Thursday, March 5, 2015

The Interview Blues

            It wasn’t the end, even though it felt like it. Marie had to keep telling herself that. It was only an opportunity, a possibility, not something that she had had and then lost. Her perfectly manicured fingers trembled as she pushed on the door and let herself out. Marie would never see these people again, never know the consequences of the words that had slipped out of her mouth. So why did it feel like she had been clubbed with a crowbar?
            The nausea, at least, began to subside after she got a hundred feet from the building. Marie took a deep breath and let her brain wander over the past few minutes. The brightly lit room, the gentle hum of the AC . . . The nausea returned so quickly that she ran to the nearest trashcan and leaned over it. She dry-heaved several times, and sweat began to bead on her forehead. She wiped it away.
            Marie straightened up and pulled at the sleeves of her blazer. It was itchy under the collar and a little tight in the shoulders.  She wanted to take it off, but she was also pretty sure that the sweat from her armpits showed through the tight button down she wore underneath it. She took a few unsteady steps away from the trashcan.
            It wasn’t that Marie lacked confidence. That had never been true. In fact, when she had been approaching graduation and watching her friends have meltdowns over the stress of numerous interviews, she hadn’t been worried. It’s just talking to someone, she had insisted, how difficult could that be? She was used to her words slipping under people’s skin, warming them or filling them with guilt as she required. Surely, interviewing would be the same.
            It hadn’t even been a difficult question, that was the most embarrassing part. The neatly dressed woman asked her why she was interested in working for the company, and Marie enthusiastically dove in. She had always dreamed of working for a nonprofit, and what they were doing in Haiti was admirable. She especially appreciated the way they sourced local materials for their housing projects. Did they need someone to work on the ground there, or was the position primarily located in the States? She would be perfectly happy doing either.
            The woman stared at her. She pressed her lips together. “Housing projects?” she asked. “What do you mean?”

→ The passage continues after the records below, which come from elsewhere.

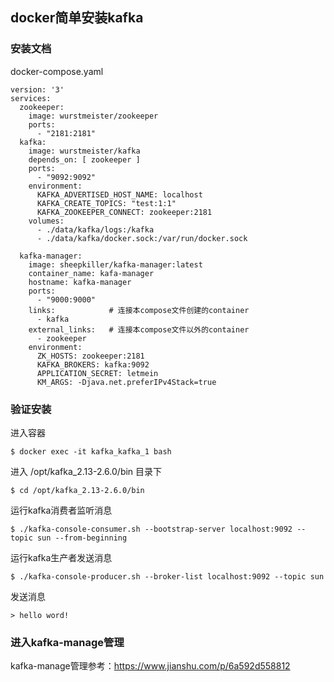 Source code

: ## docker简单安装kafka

### 安装文档

docker-compose.yaml

```
version: '3'
services:
  zookeeper:
    image: wurstmeister/zookeeper
    ports:
      - "2181:2181"
  kafka:
    image: wurstmeister/kafka
    depends_on: [ zookeeper ]
    ports:
      - "9092:9092"
    environment:
      KAFKA_ADVERTISED_HOST_NAME: localhost
      KAFKA_CREATE_TOPICS: "test:1:1"
      KAFKA_ZOOKEEPER_CONNECT: zookeeper:2181
    volumes:
      - ./data/kafka/logs:/kafka
      - ./data/kafka/docker.sock:/var/run/docker.sock

  kafka-manager:
    image: sheepkiller/kafka-manager:latest
    container_name: kafa-manager
    hostname: kafka-manager
    ports:
      - "9000:9000"
    links:            # 连接本compose文件创建的container
      - kafka
    external_links:   # 连接本compose文件以外的container
      - zookeeper
    environment:
      ZK_HOSTS: zookeeper:2181
      KAFKA_BROKERS: kafka:9092
      APPLICATION_SECRET: letmein
      KM_ARGS: -Djava.net.preferIPv4Stack=true
```

### 验证安装
进入容器
```
$ docker exec -it kafka_kafka_1 bash
```


进入 /opt/kafka_2.13-2.6.0/bin 目录下
```
$ cd /opt/kafka_2.13-2.6.0/bin
```

运行kafka消费者监听消息
```
$ ./kafka-console-consumer.sh --bootstrap-server localhost:9092 --topic sun --from-beginning
``` 
 
运行kafka生产者发送消息
```
$ ./kafka-console-producer.sh --broker-list localhost:9092 --topic sun
 ```
发送消息
```
> hello word!
```

### 进入kafka-manage管理

kafka-manage管理参考：https://www.jianshu.com/p/6a592d558812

            At this point, Marie was still unfazed. “The ones you started fairly soon after the earthquake. I think it’s amazing that you have continued to work in that region, even though most other nonprofits pulled out when media coverage declined. That’s the kind of company I want to work for.”
            The woman blinked. “Interviewing for a lot of jobs, are we?” she said.

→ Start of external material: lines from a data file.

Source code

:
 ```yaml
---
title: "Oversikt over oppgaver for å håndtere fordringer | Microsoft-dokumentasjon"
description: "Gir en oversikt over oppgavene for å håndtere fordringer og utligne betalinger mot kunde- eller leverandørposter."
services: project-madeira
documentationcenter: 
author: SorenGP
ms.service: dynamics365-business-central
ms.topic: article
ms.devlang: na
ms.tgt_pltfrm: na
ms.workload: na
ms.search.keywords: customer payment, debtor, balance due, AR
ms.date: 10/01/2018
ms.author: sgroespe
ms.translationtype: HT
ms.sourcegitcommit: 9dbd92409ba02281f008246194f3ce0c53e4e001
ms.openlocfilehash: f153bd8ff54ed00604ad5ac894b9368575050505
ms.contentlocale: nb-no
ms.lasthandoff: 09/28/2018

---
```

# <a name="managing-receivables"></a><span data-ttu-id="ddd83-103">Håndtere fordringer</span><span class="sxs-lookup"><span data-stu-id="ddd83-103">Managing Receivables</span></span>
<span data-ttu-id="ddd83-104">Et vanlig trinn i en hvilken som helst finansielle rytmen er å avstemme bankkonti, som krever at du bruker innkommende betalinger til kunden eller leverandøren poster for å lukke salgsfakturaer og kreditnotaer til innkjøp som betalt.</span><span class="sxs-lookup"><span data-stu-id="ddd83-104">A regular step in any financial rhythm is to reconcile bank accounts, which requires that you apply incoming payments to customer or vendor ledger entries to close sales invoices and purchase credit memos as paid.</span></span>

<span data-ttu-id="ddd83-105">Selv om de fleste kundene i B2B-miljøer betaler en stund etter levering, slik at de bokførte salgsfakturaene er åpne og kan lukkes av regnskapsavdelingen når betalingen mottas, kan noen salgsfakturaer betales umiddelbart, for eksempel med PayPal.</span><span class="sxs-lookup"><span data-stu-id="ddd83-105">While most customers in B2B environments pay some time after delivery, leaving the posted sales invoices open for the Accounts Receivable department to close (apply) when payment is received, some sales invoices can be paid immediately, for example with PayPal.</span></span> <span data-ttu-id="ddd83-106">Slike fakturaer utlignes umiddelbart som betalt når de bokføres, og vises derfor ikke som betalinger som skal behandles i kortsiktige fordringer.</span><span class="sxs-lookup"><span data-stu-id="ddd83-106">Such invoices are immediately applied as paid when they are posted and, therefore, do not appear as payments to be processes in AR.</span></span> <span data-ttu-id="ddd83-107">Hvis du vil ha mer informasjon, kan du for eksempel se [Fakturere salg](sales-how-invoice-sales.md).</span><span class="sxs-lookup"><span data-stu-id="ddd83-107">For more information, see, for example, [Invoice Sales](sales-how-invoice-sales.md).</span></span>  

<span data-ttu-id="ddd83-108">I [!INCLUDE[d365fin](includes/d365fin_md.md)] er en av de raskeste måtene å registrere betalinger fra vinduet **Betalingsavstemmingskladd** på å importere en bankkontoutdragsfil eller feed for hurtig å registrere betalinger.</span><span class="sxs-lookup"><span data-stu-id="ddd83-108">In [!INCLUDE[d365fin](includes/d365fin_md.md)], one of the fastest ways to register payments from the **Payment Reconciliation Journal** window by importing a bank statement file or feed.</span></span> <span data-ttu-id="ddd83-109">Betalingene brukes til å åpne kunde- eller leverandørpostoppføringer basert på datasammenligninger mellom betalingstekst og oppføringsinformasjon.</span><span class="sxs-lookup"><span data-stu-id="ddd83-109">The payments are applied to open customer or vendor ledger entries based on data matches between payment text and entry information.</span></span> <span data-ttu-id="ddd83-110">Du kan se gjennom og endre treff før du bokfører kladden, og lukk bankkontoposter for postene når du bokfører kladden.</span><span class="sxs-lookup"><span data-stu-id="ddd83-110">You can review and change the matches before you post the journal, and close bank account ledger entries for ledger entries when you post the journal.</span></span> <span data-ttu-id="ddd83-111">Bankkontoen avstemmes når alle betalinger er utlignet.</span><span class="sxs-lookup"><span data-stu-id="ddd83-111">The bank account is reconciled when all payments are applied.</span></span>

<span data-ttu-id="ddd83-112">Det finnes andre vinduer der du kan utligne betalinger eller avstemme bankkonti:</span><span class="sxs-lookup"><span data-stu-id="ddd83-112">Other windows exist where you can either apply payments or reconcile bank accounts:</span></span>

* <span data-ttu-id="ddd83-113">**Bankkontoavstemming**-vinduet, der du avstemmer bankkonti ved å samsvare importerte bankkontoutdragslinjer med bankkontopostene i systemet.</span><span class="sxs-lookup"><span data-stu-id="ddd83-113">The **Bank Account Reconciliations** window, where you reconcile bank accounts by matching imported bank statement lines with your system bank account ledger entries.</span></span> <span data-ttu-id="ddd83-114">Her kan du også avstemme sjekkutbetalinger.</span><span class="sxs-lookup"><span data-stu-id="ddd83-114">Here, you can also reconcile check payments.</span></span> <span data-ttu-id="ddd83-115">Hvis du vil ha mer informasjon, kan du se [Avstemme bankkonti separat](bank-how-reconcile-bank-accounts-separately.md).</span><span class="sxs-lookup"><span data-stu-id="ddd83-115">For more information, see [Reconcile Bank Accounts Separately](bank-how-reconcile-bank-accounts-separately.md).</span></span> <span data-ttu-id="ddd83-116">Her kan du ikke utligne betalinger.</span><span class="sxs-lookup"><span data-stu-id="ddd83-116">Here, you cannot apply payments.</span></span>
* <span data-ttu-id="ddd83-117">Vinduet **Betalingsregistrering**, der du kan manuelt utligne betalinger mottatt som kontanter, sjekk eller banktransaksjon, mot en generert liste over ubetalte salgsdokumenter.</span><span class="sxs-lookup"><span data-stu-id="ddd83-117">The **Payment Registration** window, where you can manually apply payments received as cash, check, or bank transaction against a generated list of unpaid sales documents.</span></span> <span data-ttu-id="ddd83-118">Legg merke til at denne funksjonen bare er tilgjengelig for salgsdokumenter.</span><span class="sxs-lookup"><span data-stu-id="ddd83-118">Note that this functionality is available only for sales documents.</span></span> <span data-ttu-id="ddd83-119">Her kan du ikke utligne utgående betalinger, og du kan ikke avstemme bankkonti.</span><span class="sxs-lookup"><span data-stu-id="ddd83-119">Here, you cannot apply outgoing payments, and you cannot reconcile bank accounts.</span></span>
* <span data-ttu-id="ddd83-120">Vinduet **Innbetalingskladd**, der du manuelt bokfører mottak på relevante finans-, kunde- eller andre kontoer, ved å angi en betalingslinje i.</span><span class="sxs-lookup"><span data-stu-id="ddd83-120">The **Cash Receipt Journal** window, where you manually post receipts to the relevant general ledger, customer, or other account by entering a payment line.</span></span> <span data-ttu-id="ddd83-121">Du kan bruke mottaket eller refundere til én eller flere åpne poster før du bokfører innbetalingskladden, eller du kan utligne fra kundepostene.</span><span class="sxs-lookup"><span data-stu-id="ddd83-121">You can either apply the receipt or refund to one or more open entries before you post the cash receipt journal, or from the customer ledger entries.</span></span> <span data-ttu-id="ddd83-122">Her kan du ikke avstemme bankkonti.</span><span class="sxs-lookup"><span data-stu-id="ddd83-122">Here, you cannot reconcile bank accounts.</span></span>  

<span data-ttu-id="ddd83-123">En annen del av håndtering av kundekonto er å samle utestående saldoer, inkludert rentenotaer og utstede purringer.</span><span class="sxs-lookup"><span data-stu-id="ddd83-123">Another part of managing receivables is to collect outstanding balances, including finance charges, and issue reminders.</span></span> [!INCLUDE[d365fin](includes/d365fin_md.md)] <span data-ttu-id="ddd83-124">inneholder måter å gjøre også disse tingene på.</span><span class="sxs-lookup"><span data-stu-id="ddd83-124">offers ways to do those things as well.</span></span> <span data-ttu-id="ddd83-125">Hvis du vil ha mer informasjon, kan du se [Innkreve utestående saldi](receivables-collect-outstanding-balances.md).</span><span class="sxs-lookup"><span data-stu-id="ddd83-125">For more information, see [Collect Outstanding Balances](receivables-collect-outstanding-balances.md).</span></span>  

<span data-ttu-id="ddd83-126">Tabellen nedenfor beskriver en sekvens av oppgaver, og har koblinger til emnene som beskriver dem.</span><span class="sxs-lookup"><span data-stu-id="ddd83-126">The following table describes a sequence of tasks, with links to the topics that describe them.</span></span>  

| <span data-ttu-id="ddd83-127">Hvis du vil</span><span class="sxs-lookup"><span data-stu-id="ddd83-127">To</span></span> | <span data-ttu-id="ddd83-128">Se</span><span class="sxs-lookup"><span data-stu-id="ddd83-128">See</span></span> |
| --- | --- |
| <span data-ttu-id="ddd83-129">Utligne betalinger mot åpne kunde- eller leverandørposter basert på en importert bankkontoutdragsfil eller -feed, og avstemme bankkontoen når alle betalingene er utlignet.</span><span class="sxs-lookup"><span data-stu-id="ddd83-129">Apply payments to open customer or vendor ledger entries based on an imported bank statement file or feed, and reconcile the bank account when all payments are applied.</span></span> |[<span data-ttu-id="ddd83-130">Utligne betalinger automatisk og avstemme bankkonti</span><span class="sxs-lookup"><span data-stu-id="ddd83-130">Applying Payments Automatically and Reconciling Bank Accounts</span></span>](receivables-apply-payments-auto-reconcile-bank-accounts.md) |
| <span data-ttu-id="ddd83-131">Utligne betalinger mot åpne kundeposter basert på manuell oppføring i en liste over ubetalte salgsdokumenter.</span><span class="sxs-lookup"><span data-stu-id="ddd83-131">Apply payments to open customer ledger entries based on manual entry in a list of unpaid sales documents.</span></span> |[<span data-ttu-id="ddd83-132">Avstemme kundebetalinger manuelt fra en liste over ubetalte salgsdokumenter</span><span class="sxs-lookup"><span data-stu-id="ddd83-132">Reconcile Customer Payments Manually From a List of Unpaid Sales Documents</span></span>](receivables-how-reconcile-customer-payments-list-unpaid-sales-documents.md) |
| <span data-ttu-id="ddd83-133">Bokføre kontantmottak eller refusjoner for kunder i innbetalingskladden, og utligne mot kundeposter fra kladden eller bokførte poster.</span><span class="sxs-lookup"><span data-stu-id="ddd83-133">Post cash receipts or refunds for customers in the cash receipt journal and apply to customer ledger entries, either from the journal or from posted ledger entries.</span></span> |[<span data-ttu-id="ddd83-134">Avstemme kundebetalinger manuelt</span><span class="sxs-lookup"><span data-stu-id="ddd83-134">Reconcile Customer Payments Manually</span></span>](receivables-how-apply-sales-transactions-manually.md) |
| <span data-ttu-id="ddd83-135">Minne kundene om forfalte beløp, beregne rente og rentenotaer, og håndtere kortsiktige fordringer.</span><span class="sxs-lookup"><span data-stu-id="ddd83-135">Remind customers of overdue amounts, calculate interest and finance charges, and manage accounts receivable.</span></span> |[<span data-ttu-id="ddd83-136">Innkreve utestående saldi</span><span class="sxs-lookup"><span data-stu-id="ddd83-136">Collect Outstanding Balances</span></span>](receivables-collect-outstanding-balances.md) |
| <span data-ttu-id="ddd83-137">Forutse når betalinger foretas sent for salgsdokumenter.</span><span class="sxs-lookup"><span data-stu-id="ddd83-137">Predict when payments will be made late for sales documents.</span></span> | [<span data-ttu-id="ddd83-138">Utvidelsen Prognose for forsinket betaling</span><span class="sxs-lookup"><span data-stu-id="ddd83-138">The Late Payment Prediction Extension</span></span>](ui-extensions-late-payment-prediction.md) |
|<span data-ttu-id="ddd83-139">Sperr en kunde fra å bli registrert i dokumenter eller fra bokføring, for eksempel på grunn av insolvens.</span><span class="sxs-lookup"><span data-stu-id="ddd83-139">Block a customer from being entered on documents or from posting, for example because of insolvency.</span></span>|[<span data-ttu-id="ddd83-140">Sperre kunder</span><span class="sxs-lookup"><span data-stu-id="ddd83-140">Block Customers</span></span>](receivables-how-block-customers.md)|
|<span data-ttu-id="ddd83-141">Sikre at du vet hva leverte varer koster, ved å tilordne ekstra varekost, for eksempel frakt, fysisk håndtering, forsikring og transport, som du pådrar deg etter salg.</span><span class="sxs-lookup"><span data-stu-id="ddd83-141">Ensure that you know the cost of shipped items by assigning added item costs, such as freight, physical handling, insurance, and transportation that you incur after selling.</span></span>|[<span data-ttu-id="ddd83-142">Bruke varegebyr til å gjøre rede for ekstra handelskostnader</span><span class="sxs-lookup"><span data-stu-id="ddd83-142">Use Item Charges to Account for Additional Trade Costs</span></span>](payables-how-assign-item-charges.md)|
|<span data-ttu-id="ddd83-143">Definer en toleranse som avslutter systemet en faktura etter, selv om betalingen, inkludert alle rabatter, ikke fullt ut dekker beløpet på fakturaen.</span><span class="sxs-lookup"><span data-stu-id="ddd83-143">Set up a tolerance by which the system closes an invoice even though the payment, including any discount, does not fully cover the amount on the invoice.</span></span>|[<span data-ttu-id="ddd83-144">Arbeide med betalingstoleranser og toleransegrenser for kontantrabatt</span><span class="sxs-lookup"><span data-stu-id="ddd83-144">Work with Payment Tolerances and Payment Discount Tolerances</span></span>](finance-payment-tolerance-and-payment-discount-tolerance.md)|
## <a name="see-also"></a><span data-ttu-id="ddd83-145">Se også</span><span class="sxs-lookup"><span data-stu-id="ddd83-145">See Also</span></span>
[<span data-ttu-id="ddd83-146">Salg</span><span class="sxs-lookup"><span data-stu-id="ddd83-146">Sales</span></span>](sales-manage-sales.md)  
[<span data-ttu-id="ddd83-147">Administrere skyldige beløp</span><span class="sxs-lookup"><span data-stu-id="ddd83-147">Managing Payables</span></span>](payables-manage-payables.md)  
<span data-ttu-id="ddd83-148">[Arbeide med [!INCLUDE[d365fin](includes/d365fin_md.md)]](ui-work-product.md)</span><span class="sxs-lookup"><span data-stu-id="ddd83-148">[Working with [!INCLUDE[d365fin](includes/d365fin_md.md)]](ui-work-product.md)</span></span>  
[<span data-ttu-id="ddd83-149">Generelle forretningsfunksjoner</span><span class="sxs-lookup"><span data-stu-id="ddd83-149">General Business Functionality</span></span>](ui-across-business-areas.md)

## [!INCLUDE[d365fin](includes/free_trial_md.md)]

            Marie could feel a drop of sweat run down the back of her neck and along her spine. She swallowed. “Um, a few,” she said. “Why do you ask?”
            The woman’s eyes flickered up and down Marie’s outfit before she said, “Because we don’t work in Haiti, and we never have. We’re not involved in housing at all.”
Marie apologized profusely and tried to clean up the mistake, but it was too late. The rest of the interview felt like a formality. The woman sitting across from her asked a few more questions before telling her they would let her know. Marie tried to make a joke of her mistake as she got up to exit, but the sides of the woman’s mouth barely twitched. This wasn’t going to be her job.
            And that should be fine. Her humanity should allow her a few mistakes. This should be something that caused Marie to blush whenever she talked about it, preferably over a few beers with friends. A funny anecdote, and not one that defined her. But it didn’t seem that way right now. Marie felt her tights begin to slip down her legs. This was her fourteenth interview since leaving school. She couldn’t afford this kind of humiliation.
Marie’s steps got a little steadier. She wanted to walk home, to give herself space to think, but she already felt her feet painfully pulse from being in heels too long. It was tempting to slip them off, press the ground into her bare skin and let the pavement’s coolness travel up through her legs and calm her. She reached down, but glanced back to the building from which she had just retreated. Marie couldn’t make a fool of herself, not here. She needed to be professional.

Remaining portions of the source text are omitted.